WHAT THE TASK ASKS :: All entries below are to be returned exactly, with pictures left out.

(Rendered images with source text)
•••

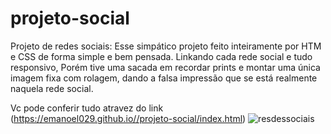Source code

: # projeto-social
Projeto de redes sociais: Esse simpático projeto feito inteiramente por HTM e CSS de forma simple e bem pensada. Linkando cada rede social e tudo responsivo, Porém 
tive uma sacada em recordar prints e montar uma única imagem fixa com rolagem, dando a falsa impressão que se está realmente naquela rede social.

Vc pode conferir tudo atravez do link (https://emanoel029.github.io//projeto-social/index.html) ![resdessociais](https://github.com/Emanoel029/projeto-social/assets/138140487/4b408fce-f59f-495a-b534-6cc3c895c7ae)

•••

WORKED SOLUTION ::
Source code

: # projeto-social
Projeto de redes sociais: Esse simpático projeto feito inteiramente por HTM e CSS de forma simple e bem pensada. Linkando cada rede social e tudo responsivo, Porém 
tive uma sacada em recordar prints e montar uma única imagem fixa com rolagem, dando a falsa impressão que se está realmente naquela rede social.

Vc pode conferir tudo atravez do link (https://emanoel029.github.io//projeto-social/index.html) ![resdessociais](https://github.com/Emanoel029/projeto-social/assets/138140487/4b408fce-f59f-495a-b534-6cc3c895c7ae)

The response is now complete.